▸ **WORK TO COMPLETE**
Among the entries below, only the lines starting at the one with "## Overview" and ending at the one with "2003 Server ( x64, x86)", both included, are to be printed exactly.

┏━━

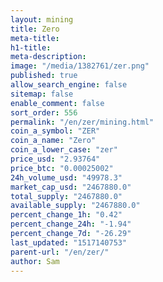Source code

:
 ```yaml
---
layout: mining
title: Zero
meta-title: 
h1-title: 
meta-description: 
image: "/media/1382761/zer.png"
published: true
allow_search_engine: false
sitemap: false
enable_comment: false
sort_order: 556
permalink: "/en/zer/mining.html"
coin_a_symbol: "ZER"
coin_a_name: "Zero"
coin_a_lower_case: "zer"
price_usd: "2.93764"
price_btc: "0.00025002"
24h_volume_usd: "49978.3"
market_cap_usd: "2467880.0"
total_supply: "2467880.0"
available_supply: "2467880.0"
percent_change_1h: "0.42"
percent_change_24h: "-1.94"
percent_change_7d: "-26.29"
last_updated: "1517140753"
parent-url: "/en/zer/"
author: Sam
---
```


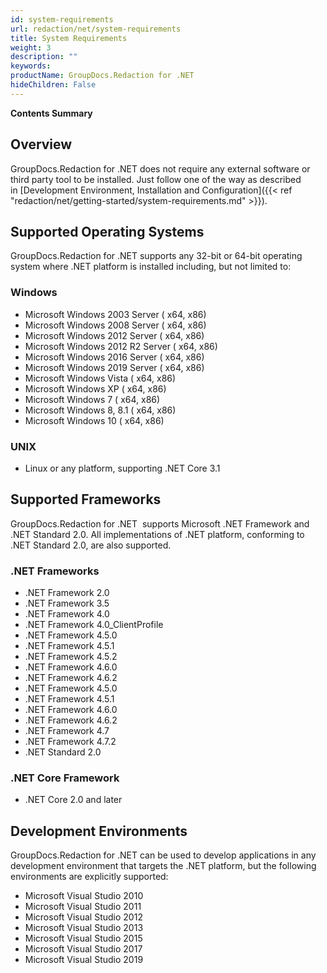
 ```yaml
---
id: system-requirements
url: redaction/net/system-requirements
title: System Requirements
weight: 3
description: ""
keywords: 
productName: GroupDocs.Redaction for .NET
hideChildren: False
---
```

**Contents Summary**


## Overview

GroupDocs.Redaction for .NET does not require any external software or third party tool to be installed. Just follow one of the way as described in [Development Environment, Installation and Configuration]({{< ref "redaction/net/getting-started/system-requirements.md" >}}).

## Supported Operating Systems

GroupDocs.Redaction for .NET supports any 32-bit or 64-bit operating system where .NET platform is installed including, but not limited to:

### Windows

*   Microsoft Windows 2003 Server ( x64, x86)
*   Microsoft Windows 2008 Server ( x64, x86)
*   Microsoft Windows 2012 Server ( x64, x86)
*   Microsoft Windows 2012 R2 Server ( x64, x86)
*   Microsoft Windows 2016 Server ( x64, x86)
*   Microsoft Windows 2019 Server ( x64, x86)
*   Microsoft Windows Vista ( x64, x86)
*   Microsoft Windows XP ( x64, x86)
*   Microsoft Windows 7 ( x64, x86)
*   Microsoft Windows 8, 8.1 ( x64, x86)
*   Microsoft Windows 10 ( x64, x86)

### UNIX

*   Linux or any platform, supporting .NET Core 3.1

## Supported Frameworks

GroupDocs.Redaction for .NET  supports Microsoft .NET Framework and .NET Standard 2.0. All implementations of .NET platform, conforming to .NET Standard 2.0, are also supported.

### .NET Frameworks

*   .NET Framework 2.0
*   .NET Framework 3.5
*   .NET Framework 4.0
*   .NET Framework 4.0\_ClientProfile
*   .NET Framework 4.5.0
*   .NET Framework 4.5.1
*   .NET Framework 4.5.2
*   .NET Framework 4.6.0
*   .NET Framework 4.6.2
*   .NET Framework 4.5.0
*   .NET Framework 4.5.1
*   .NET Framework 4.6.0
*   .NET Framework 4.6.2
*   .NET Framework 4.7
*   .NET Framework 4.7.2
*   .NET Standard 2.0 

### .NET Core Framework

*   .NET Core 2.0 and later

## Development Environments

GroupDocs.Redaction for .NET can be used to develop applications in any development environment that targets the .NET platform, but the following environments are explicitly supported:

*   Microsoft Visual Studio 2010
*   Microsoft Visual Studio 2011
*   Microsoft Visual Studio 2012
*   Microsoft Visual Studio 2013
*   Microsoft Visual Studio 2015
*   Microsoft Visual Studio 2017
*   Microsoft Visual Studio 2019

┗━━

▸ **WRITTEN ANSWER**
## Overview

GroupDocs.Redaction for .NET does not require any external software or third party tool to be installed. Just follow one of the way as described in [Development Environment, Installation and Configuration]({{< ref "redaction/net/getting-started/system-requirements.md" >}}).

## Supported Operating Systems

GroupDocs.Redaction for .NET supports any 32-bit or 64-bit operating system where .NET platform is installed including, but not limited to:

### Windows

*   Microsoft Windows 2003 Server ( x64, x86)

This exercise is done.